§ Required work
Filter the records below and copy every line containing the word "https".

§ Records for processing
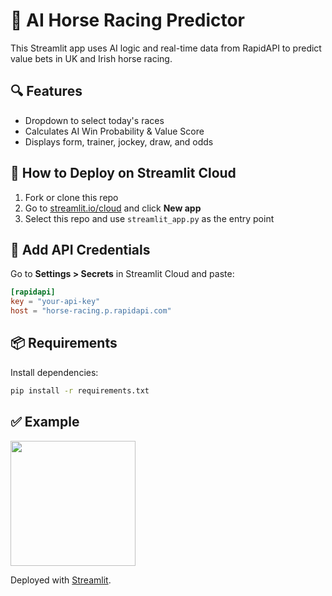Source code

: 
# 🏇 AI Horse Racing Predictor

This Streamlit app uses AI logic and real-time data from RapidAPI to predict value bets in UK and Irish horse racing.

## 🔍 Features

- Dropdown to select today's races
- Calculates AI Win Probability & Value Score
- Displays form, trainer, jockey, draw, and odds

## 🚀 How to Deploy on Streamlit Cloud

1. Fork or clone this repo
2. Go to [streamlit.io/cloud](https://streamlit.io/cloud) and click **New app**
3. Select this repo and use `streamlit_app.py` as the entry point

## 🔐 Add API Credentials

Go to **Settings > Secrets** in Streamlit Cloud and paste:

```toml
[rapidapi]
key = "your-api-key"
host = "horse-racing.p.rapidapi.com"
```

## 📦 Requirements

Install dependencies:

```bash
pip install -r requirements.txt
```

## ✅ Example

<img src="https://streamlit.io/images/brand/streamlit-logo-primary-colormark-darktext.svg" width="200"/>

Deployed with [Streamlit](https://streamlit.io).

§ Exercise response
2. Go to [streamlit.io/cloud](https://streamlit.io/cloud) and click **New app**
<img src="https://streamlit.io/images/brand/streamlit-logo-primary-colormark-darktext.svg" width="200"/>
Deployed with [Streamlit](https://streamlit.io).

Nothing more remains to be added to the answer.